The worst, (Justice) Clarence Thomas, once again smearing Anita Hill in an attempt to hustle his book and polish his rep. The best, Ms. Hill reclaiming her dignity.

The worst, (basketball executive and former playa) Isaiah Thomas saying that while it’s always wrong for a white man to refer to a black woman as a “bitch” or a “ho”, it is no such restriction on a black man. The best, the Knicks and Mr. I. Thomas getting socked for $11.6 million in damages for sexual harrasment.

Orlando Patterson wrote a thoughtful piece in the NYT in the context of the Jena 6 case (and OJ, again), in which he says

…something that has been swept under the rug for too long in black America: the crisis in relations between men and women of all classes and, as a result, the catastrophic state of black family life, especially among the poor….a fact of life for too many black women who must daily confront indignity and abuse in hip-hop misogyny and everyday conversation.
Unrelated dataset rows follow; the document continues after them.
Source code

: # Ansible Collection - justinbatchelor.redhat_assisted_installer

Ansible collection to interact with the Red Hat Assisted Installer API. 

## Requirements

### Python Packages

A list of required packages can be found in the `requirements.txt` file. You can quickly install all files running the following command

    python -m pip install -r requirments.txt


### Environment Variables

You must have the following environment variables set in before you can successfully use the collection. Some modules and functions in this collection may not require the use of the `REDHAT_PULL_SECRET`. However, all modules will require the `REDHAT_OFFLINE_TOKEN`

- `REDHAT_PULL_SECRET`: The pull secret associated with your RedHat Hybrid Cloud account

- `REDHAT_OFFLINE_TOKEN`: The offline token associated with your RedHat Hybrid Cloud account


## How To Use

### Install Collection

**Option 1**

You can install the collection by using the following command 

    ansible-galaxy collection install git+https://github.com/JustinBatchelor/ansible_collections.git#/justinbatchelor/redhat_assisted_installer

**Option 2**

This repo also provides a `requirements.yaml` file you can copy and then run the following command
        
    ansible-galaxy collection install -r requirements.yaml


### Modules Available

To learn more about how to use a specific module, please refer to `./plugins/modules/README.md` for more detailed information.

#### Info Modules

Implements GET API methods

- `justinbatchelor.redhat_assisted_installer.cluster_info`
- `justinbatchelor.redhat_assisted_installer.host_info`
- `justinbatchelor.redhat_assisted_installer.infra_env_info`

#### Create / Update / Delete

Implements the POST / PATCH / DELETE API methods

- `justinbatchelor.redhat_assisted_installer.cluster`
What is done with words is merely the verbal end of a continuum of abuse that too often ends with beatings and spousal homicide.

Gentlemen do not talk to ladies like the two Thomases did, or like Don Imus has. We need to expect better of our men. All of the time.

Fighting Words

Don Imus has been pushed off of the table. Along with the me-too media furies, and, of course, the tsk-tsk over that “rap music language.”

But as the dust settles there are still some very accomplished young women at Rutgers–and all across the country–who will be degraded tomorrow. Some simply because they are women, and some simply because they are women of color.

Three weeks ago, before the Rutgers/Imus/CBS media frenzy, the 12-year old relayed a conversation at his small school. One of his friends, a 13-year-old African-American boy, asked another of their friends, the only African American girl in her middle-school grade, “Why don’t you act black?”

“What do you mean?” she asked.

“Well, you’re not like a bitch or a ho’,” he replied.

The following day, I saw the two moms of these kids talking in the parking lot. I wondered if they were talking about their kids’ exchange. And I wondered if they had a solution. They walked away with their arms around each other. Embracing each other as they were fighting against crappy images, self-hate, and words that, as they are repeated, take stronger hold over our thinkings. Or so I imagined.

And today I wonder, was the girl reminded about her classmate’s question in the wake Imus’ crass remarks? Did this honor student, musician, on her way to high school girl with her first contact lenses uncovering her beautiful eyes, see herself in the sad faces of the basketball players during their press conference?